** Opening Extracted material block **
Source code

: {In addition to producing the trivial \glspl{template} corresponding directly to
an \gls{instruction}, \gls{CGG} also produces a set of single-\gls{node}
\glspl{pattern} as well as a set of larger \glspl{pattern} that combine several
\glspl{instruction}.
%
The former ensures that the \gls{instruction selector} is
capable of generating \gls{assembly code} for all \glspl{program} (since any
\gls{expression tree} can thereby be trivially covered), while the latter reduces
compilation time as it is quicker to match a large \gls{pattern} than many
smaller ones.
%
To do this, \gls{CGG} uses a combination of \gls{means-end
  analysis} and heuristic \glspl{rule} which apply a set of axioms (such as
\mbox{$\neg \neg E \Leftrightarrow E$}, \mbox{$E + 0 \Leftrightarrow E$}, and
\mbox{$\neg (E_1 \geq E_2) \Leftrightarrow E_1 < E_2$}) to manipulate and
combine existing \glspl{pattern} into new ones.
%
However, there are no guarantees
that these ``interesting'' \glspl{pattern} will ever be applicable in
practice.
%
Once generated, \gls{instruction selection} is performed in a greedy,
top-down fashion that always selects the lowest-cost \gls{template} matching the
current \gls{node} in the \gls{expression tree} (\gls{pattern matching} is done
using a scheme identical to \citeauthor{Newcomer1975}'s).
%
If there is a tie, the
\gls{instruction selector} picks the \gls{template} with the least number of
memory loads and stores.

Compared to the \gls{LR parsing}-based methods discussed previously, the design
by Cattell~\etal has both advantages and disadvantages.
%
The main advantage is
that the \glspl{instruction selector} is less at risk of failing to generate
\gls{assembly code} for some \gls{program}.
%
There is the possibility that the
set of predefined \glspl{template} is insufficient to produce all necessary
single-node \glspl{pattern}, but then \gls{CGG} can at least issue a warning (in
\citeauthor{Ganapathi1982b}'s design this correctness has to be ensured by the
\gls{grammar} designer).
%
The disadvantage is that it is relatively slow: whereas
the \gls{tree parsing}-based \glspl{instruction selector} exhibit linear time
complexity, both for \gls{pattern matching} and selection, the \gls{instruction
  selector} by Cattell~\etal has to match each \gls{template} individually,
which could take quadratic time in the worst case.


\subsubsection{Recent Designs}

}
** Closing Extracted material block **
** Opening Extracted material block **
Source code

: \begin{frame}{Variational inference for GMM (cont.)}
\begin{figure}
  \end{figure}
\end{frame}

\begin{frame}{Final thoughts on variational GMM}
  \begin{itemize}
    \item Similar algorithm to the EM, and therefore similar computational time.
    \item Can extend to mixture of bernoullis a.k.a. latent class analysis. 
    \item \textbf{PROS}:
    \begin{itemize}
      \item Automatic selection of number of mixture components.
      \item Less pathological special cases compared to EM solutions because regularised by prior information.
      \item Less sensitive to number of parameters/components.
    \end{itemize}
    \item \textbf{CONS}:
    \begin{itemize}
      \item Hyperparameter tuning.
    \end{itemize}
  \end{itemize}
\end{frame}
** Closing Extracted material block **
** Opening Extracted material block **
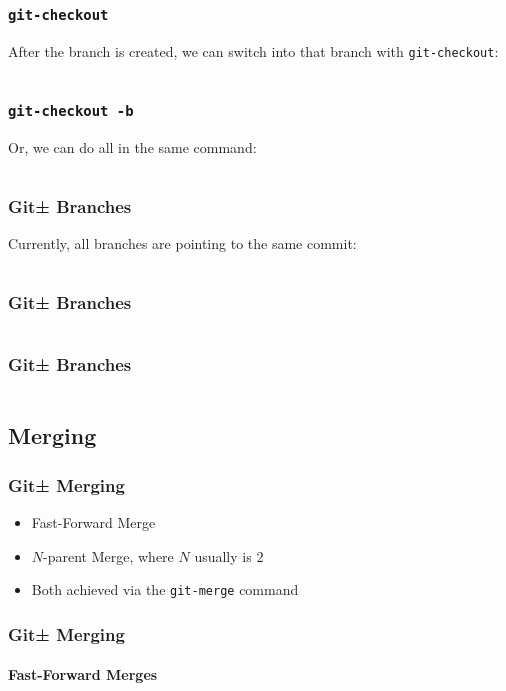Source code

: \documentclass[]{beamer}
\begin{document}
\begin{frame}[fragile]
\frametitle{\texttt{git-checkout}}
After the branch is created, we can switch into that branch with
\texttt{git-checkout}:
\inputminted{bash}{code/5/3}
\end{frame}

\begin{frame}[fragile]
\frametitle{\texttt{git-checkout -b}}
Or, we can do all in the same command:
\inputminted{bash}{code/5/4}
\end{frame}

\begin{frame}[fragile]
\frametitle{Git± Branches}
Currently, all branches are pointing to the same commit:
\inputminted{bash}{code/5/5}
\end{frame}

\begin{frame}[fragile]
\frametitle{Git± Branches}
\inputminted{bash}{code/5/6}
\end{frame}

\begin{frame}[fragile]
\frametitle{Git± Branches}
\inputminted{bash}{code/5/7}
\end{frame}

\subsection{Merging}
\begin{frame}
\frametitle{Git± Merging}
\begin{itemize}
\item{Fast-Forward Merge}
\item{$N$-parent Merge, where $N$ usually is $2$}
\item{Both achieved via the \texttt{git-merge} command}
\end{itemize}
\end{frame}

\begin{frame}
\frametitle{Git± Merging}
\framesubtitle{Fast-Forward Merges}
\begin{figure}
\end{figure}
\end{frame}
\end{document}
** Closing Extracted material block **
◆ **Task details**
Your answer should be the lines above, from the line containing "However, there are no guarantees" up to and including the line containing "The disadvantage is", reproduced exactly and with nothing else.

◆ **Response to this task**
However, there are no guarantees
that these ``interesting'' \glspl{pattern} will ever be applicable in
practice.
%
Once generated, \gls{instruction selection} is performed in a greedy,
top-down fashion that always selects the lowest-cost \gls{template} matching the
current \gls{node} in the \gls{expression tree} (\gls{pattern matching} is done
using a scheme identical to \citeauthor{Newcomer1975}'s).
%
If there is a tie, the
\gls{instruction selector} picks the \gls{template} with the least number of
memory loads and stores.

Compared to the \gls{LR parsing}-based methods discussed previously, the design
by Cattell~\etal has both advantages and disadvantages.
%
The main advantage is
that the \glspl{instruction selector} is less at risk of failing to generate
\gls{assembly code} for some \gls{program}.
%
There is the possibility that the
set of predefined \glspl{template} is insufficient to produce all necessary
single-node \glspl{pattern}, but then \gls{CGG} can at least issue a warning (in
\citeauthor{Ganapathi1982b}'s design this correctness has to be ensured by the
\gls{grammar} designer).
%
The disadvantage is that it is relatively slow: whereas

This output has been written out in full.